Qu’on ne s’y trompe pas ! Il s’agit moins d’une querelle de linguistes que d’un véritable fait de société, le risque étant, avec ce sabir, l’exclusion de toute une partie de la population. D’une part, parce qu’il se fonde sur une fausse vérité : « Le vocabulaire anglo-américain est souvent considéré à tort comme bien connu du public en général », s’alarme l’Académie. Parce qu’il « ne touche qu’une frange réduite, privilégiée, éduquée, de la population », il favorise ce qu’elle appelle « une insécurité linguistique ». Le mot est fort mais fait écho à l’enquête du Centre de recherche pour l’étude et l’observation des conditions de vie (Crédoc) réalisée en 2020 : « 47 % des Français se déclarent agacés ou hostiles aux messages publicitaires comportant des mots en anglais. » En tête arrivent les 70 ans et plus, les retraités et les sexagénaires. Il y a ici un vrai hiatus sociolinguistique. Apparaît donc ce paradoxe : les publicitaires créent des anglicismes incompris et rejeté par une population qui n’en veut pas.

Évidemment, le phénomène n’est pas nouveau. Aujourd’hui, néanmoins, il s’est accéléré au point de devenir incontrôlable. L’entrée « quasi immédiate d’un nombre sans cesse croissant d’anglicismes rend désormais difficile leur assimilation », explique l’Académie française. Et d’ajouter : « Leur afflux massif, instable, porte atteinte à l’identité et éventuellement à l’avenir de notre langue. » Le Crédoc l’avait montré dans son enquête : « 70 % des Français pensent que la qualité de la langue française s’est détériorée dans les médias et sur les réseaux sociaux depuis dix ans. » On se demande bien comment un si pauvre anglais pourrait alors restaurer un français abîmé…

Bien sûr, il ne s’agit pas de « s’opposer à l’évolution du français, à son enrichissement au contact d’autres langues », précisent les Immortels. Ainsi, il ne viendrait à l’esprit de personne de remettre en question des anglicismes tels que « week-end », « babyfoot », « rock’n’roll »…

Seulement, le jargon de la communication tend non pas à enrichir le français mais à l’écraser. « On perd un élément de patrimoine et de complicité avec le consommateur quand on utilise une autre langue, qui plus est mal comprise », précise Pierre Berville. D’ailleurs les touristes anglophones, à qui s’adresse cette communication, rient de nos mauvais anglicismes comme « Homly you ». « Ils deviennent comiques quand ils sont mal utilisés, relève le Britannique Stephen Clarke. “Hype”, par exemple, n’est pas de l’anglais, c’est du blabla marketing. »

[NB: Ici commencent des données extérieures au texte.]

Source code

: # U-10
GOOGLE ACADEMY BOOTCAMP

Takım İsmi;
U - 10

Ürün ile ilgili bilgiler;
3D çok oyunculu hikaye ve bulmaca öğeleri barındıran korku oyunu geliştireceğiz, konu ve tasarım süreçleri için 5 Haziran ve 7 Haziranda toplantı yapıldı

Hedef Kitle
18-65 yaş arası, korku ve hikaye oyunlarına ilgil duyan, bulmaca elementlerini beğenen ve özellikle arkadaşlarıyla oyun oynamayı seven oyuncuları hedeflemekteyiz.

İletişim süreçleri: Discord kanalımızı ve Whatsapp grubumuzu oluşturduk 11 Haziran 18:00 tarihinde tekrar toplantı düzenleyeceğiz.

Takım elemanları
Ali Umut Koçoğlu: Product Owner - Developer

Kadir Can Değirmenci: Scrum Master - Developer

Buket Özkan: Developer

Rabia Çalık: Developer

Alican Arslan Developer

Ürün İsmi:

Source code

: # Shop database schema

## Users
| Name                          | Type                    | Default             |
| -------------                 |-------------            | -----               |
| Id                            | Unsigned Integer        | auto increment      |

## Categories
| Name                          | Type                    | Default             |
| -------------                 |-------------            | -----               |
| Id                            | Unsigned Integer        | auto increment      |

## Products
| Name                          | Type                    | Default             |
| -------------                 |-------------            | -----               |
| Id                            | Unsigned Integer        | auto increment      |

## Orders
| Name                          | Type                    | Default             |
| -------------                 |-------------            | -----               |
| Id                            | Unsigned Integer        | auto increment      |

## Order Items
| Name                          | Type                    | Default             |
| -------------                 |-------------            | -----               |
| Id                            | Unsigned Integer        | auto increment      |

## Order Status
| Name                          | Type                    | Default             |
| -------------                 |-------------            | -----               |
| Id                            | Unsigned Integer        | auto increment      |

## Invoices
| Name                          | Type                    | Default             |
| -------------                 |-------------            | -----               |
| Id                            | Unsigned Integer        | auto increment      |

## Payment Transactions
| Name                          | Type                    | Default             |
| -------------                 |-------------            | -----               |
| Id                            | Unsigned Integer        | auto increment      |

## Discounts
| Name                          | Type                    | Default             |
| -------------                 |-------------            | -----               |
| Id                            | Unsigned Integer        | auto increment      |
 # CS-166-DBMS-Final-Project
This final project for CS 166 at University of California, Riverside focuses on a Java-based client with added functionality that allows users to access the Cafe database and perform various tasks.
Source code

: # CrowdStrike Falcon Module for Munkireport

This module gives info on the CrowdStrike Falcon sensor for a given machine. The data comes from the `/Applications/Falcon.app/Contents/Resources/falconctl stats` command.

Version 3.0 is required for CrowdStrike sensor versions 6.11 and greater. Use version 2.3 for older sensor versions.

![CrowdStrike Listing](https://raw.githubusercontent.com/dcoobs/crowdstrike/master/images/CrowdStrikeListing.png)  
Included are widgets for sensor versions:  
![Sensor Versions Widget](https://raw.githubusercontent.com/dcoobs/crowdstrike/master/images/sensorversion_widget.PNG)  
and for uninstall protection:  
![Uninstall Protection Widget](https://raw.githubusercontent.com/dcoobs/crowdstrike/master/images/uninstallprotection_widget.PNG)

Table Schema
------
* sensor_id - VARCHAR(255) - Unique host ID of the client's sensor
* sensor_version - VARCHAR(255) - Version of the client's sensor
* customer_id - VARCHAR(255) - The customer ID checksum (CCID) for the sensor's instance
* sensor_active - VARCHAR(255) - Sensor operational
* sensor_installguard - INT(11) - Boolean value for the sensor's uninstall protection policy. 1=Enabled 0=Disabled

De même, le « break », le « drive », l’« open space » sont de faux anglicismes. « La langue bouge, c’est son mouvement naturel, analyse l’auteur. Si personne n’emploie ces mots, alors ils disparaîtront. On ne peut pas dicter la langue. »

L’usage a toujours le dernier mot, et, comme le note l’Académie, il s’agit de « tenir compte de la réalité sociale du pays ». Les Sages font donc part de leur inquiétude. « Il importe de ne pas s’accommoder complaisamment d’une uniformisation et d’une simplification excessives, de ne pas entrer dans un moule unique, se laisser entraîner vers une pensée unique », note-t-elle. En cette période d’élection présidentielle, l’Académie semble plus que jamais passer un appel aux candidats qui affichent leur ambition de diriger le pays : « Le but à atteindre est triple : tenir compte du public dans son ensemble, contribuer au maintien du français et permettre que la langue française puisse participer à une mondialisation réussie : un enjeu sociétal. »


Illustration : "Réunion de l’Académie de Française" 1714 - Musée du Louvre.